The Stimulus Bill would set aside nearly $11 billion for a Smart Grid Investment Program designed to make the electric grid more efficient, secure and reliable. The Stimulus Bill hopes to encourage new projects by increasing federal matching grants for smart grid technology demonstration projects from 20% to 50%. These demonstration projects will use internet-based protocols and standards to help others learn about the project and how smart grid infrastructure is installed.

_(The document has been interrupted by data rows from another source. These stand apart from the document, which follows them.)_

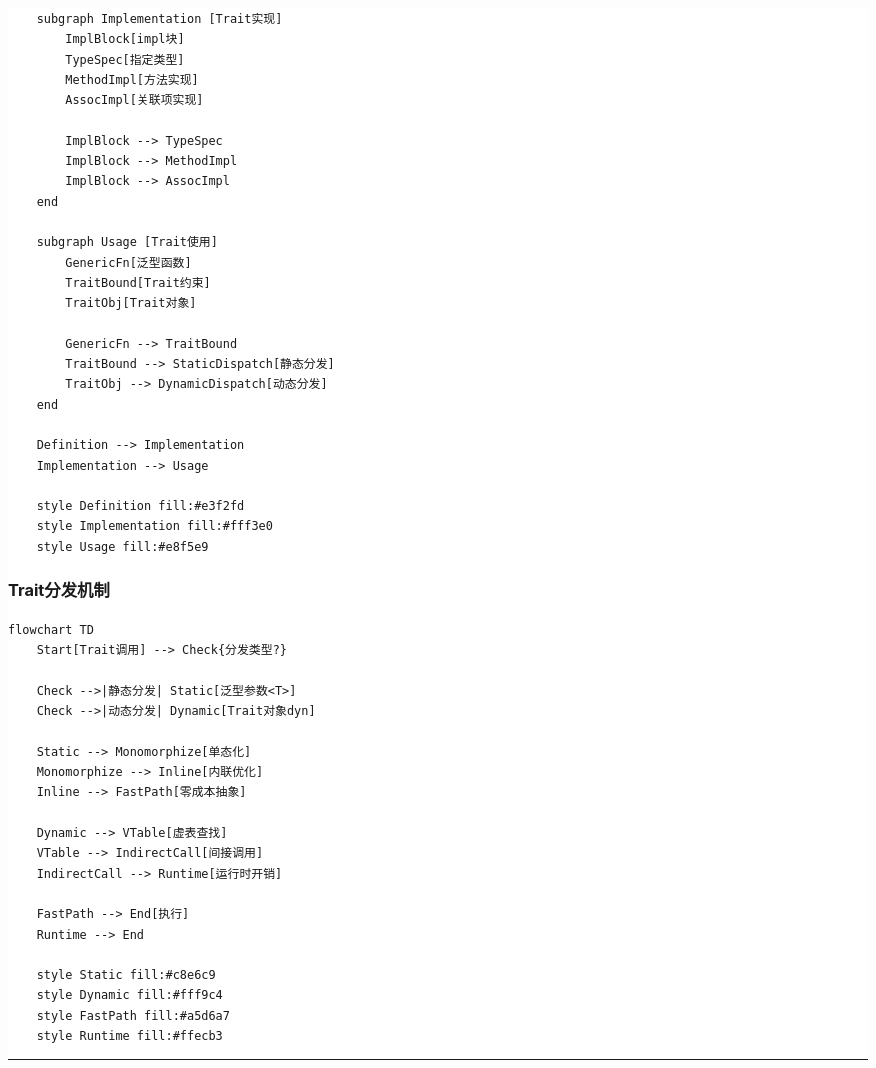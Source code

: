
 ```mermaid
    subgraph Implementation [Trait实现]
        ImplBlock[impl块]
        TypeSpec[指定类型]
        MethodImpl[方法实现]
        AssocImpl[关联项实现]
        
        ImplBlock --> TypeSpec
        ImplBlock --> MethodImpl
        ImplBlock --> AssocImpl
    end
    
    subgraph Usage [Trait使用]
        GenericFn[泛型函数]
        TraitBound[Trait约束]
        TraitObj[Trait对象]
        
        GenericFn --> TraitBound
        TraitBound --> StaticDispatch[静态分发]
        TraitObj --> DynamicDispatch[动态分发]
    end
    
    Definition --> Implementation
    Implementation --> Usage
    
    style Definition fill:#e3f2fd
    style Implementation fill:#fff3e0
    style Usage fill:#e8f5e9
```

### Trait分发机制

```mermaid
flowchart TD
    Start[Trait调用] --> Check{分发类型?}
    
    Check -->|静态分发| Static[泛型参数<T>]
    Check -->|动态分发| Dynamic[Trait对象dyn]
    
    Static --> Monomorphize[单态化]
    Monomorphize --> Inline[内联优化]
    Inline --> FastPath[零成本抽象]
    
    Dynamic --> VTable[虚表查找]
    VTable --> IndirectCall[间接调用]
    IndirectCall --> Runtime[运行时开销]
    
    FastPath --> End[执行]
    Runtime --> End
    
    style Static fill:#c8e6c9
    style Dynamic fill:#fff9c4
    style FastPath fill:#a5d6a7
    style Runtime fill:#ffecb3
```

---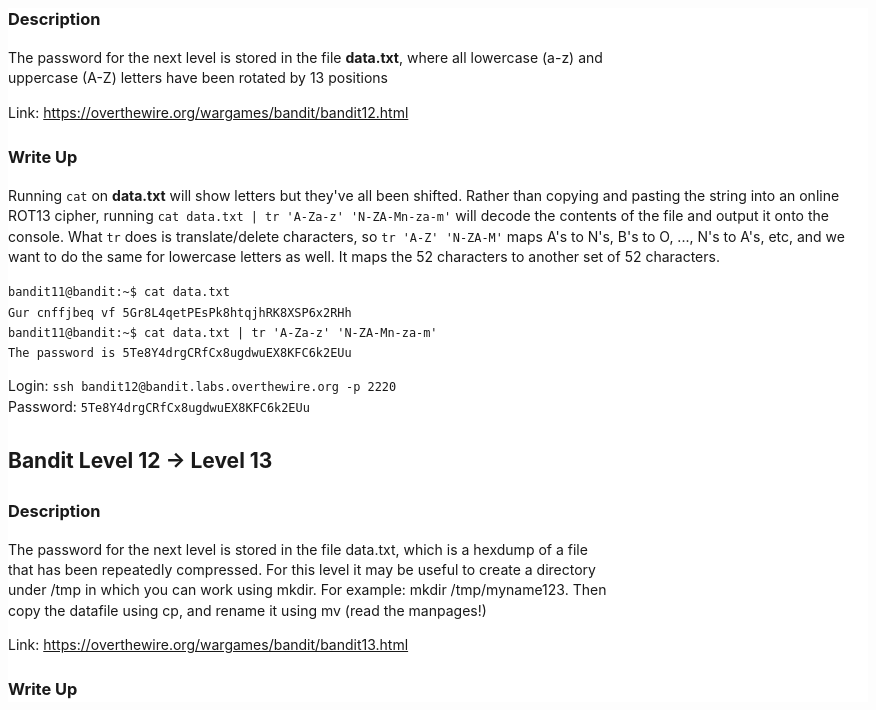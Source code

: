 ### Description
The password for the next level is stored in the file **data.txt**, where all lowercase (a-z) and \
uppercase (A-Z) letters have been rotated by 13 positions

Link: https://overthewire.org/wargames/bandit/bandit12.html

### Write Up
Running `cat` on **data.txt** will show letters but they've all been shifted.  Rather than copying and pasting the string into an online ROT13 cipher, running `cat data.txt | tr 'A-Za-z' 'N-ZA-Mn-za-m'` will decode the contents of the file and output it onto the console. What `tr` does is translate/delete characters, so `tr 'A-Z' 'N-ZA-M'` maps A's to N's, B's to O, ..., N's to A's, etc, and we want to do the same for lowercase letters as well. It maps the 52 characters to another set of 52 characters.

    bandit11@bandit:~$ cat data.txt
    Gur cnffjbeq vf 5Gr8L4qetPEsPk8htqjhRK8XSP6x2RHh
    bandit11@bandit:~$ cat data.txt | tr 'A-Za-z' 'N-ZA-Mn-za-m'
    The password is 5Te8Y4drgCRfCx8ugdwuEX8KFC6k2EUu

Login: `ssh bandit12@bandit.labs.overthewire.org -p 2220` \
Password: `5Te8Y4drgCRfCx8ugdwuEX8KFC6k2EUu`



## Bandit Level 12 → Level 13

### Description
The password for the next level is stored in the file data.txt, which is a hexdump of a file \
that has been repeatedly compressed. For this level it may be useful to create a directory \
under /tmp in which you can work using mkdir. For example: mkdir /tmp/myname123. Then \
copy the datafile using cp, and rename it using mv (read the manpages!)

Link: https://overthewire.org/wargames/bandit/bandit13.html

### Write Up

One of the biggest programs put forth by the House Energy and Commerce Committee includes renewable energy loan guarantees. These guarantees would make nearly $8 billion available for temporary loans to renewable energy power generation and transmission projects. Amendments to the temporary loans provision clarified that upgrades to technology or capacity that begin construction by September 30, 2011, incremental hydropower projects, and leading edge biofuel projects all qualify. Conversely, language that would have ensured that nuclear power and large hydropower projects would be eligible for the temporary loans did not pass.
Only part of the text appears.